An exact transcription of the lines below, from the first through the one containing "if someone inquires).", is the only output wanted.

ENTRIES SUPPLIED Start Marker

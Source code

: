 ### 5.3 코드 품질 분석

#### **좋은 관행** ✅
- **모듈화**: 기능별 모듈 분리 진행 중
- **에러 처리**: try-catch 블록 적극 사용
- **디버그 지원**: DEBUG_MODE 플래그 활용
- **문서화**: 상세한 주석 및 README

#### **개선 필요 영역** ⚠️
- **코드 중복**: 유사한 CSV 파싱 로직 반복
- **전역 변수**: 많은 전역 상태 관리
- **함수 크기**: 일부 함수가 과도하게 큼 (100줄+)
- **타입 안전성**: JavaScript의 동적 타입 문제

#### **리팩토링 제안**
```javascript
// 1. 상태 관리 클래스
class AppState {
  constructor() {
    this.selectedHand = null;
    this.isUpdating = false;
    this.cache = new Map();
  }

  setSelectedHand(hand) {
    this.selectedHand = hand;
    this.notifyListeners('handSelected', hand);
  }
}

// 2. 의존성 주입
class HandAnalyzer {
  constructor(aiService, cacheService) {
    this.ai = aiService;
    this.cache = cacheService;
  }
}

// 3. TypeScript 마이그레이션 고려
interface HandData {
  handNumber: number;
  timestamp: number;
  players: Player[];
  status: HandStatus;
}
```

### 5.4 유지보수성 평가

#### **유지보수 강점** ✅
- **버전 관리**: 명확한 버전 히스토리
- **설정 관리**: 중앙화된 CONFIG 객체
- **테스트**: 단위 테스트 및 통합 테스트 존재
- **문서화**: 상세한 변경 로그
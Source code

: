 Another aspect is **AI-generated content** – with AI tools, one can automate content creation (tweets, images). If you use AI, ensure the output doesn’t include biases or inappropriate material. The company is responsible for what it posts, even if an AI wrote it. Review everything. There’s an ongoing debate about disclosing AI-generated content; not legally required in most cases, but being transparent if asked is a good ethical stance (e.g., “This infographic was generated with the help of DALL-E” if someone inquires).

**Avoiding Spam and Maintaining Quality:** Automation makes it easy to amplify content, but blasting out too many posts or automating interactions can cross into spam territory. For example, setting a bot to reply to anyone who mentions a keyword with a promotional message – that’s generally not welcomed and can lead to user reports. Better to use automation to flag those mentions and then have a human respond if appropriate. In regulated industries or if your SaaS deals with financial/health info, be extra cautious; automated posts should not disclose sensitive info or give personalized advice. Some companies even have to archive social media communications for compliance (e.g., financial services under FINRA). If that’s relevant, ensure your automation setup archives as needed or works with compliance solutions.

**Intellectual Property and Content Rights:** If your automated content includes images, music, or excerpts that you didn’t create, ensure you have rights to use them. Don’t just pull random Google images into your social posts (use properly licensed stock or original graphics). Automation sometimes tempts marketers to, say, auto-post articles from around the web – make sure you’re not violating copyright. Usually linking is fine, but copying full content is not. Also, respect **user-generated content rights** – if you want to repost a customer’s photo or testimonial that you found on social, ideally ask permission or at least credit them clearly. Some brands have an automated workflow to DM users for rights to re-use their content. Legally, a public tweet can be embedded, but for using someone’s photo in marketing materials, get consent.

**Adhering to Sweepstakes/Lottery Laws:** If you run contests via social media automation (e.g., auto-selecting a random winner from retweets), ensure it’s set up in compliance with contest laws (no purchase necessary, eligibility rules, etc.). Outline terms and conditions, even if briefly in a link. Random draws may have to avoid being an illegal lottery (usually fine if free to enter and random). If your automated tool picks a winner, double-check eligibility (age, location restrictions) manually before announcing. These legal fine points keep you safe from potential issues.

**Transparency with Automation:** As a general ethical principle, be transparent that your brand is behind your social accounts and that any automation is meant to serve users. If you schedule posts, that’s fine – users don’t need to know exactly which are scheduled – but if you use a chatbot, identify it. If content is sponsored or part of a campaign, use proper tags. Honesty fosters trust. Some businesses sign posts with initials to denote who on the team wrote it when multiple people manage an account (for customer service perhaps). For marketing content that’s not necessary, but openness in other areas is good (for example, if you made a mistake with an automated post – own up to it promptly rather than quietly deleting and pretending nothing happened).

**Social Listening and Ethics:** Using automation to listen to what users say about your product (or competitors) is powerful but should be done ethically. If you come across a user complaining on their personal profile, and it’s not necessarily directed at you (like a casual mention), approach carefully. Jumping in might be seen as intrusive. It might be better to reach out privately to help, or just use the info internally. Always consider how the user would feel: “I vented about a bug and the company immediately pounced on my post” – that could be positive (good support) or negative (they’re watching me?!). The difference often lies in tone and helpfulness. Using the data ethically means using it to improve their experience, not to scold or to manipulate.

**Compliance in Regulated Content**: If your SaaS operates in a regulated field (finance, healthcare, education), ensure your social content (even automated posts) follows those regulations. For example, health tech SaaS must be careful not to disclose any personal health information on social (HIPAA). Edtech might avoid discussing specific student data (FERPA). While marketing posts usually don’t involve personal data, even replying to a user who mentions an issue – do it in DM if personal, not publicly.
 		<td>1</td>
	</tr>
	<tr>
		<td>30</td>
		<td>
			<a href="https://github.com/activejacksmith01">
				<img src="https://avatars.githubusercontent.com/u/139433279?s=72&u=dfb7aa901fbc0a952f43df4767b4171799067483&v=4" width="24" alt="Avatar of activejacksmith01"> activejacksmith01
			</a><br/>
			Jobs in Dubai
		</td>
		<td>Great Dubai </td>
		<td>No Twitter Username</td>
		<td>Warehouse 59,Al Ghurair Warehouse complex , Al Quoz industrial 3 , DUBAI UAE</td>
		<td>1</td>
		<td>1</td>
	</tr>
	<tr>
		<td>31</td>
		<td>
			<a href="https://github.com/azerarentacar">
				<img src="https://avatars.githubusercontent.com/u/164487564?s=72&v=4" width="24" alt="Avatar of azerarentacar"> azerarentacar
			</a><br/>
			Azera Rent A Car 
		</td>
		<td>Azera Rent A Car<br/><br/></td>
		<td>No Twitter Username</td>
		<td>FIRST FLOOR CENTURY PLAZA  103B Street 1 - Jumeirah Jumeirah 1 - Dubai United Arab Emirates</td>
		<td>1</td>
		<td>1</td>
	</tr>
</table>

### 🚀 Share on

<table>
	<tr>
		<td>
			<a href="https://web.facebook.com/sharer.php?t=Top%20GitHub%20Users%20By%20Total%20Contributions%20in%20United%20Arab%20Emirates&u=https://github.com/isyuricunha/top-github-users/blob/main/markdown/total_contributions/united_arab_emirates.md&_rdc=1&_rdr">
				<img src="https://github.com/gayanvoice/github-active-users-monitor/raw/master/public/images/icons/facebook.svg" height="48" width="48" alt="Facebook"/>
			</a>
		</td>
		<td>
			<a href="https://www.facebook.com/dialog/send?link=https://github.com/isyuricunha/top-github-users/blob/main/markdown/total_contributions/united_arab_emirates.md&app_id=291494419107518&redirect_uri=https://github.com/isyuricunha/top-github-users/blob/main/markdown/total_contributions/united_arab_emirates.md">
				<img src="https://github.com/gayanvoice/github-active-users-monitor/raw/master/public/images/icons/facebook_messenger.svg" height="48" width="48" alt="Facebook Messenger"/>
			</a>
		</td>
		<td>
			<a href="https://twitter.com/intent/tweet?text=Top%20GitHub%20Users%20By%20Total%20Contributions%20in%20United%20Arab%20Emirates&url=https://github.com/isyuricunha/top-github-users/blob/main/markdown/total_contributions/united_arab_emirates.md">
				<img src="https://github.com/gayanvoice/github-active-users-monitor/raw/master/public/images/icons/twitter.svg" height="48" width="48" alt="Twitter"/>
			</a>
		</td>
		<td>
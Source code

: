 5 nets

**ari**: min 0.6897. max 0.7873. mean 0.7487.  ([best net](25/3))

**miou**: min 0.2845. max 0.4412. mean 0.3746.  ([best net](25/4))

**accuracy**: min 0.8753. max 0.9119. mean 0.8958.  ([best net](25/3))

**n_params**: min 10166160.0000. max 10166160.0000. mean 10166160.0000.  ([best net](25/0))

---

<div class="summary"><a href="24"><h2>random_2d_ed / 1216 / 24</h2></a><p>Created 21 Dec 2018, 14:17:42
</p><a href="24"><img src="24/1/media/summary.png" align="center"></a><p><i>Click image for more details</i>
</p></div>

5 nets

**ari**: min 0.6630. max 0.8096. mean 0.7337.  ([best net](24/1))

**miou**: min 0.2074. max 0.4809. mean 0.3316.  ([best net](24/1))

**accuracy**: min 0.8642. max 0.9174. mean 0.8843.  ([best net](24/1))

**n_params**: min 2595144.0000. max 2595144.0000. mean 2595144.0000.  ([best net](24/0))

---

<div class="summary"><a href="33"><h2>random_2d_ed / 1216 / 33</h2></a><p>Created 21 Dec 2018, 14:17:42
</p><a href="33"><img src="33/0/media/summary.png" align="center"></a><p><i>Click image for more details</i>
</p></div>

ENTRIES SUPPLIED End Marker

__ANSWER SECTION__
Source code

: ### 5.3 코드 품질 분석

#### **좋은 관행** ✅
- **모듈화**: 기능별 모듈 분리 진행 중
- **에러 처리**: try-catch 블록 적극 사용
- **디버그 지원**: DEBUG_MODE 플래그 활용
- **문서화**: 상세한 주석 및 README

#### **개선 필요 영역** ⚠️
- **코드 중복**: 유사한 CSV 파싱 로직 반복
- **전역 변수**: 많은 전역 상태 관리
- **함수 크기**: 일부 함수가 과도하게 큼 (100줄+)
- **타입 안전성**: JavaScript의 동적 타입 문제

#### **리팩토링 제안**
```javascript
// 1. 상태 관리 클래스
class AppState {
  constructor() {
    this.selectedHand = null;
    this.isUpdating = false;
    this.cache = new Map();
  }

  setSelectedHand(hand) {
    this.selectedHand = hand;
    this.notifyListeners('handSelected', hand);
  }
}

// 2. 의존성 주입
class HandAnalyzer {
  constructor(aiService, cacheService) {
    this.ai = aiService;
    this.cache = cacheService;
  }
}

// 3. TypeScript 마이그레이션 고려
interface HandData {
  handNumber: number;
  timestamp: number;
  players: Player[];
  status: HandStatus;
}
```

### 5.4 유지보수성 평가

#### **유지보수 강점** ✅
- **버전 관리**: 명확한 버전 히스토리
- **설정 관리**: 중앙화된 CONFIG 객체
- **테스트**: 단위 테스트 및 통합 테스트 존재
- **문서화**: 상세한 변경 로그
Source code

: Another aspect is **AI-generated content** – with AI tools, one can automate content creation (tweets, images). If you use AI, ensure the output doesn’t include biases or inappropriate material. The company is responsible for what it posts, even if an AI wrote it. Review everything. There’s an ongoing debate about disclosing AI-generated content; not legally required in most cases, but being transparent if asked is a good ethical stance (e.g., “This infographic was generated with the help of DALL-E” if someone inquires).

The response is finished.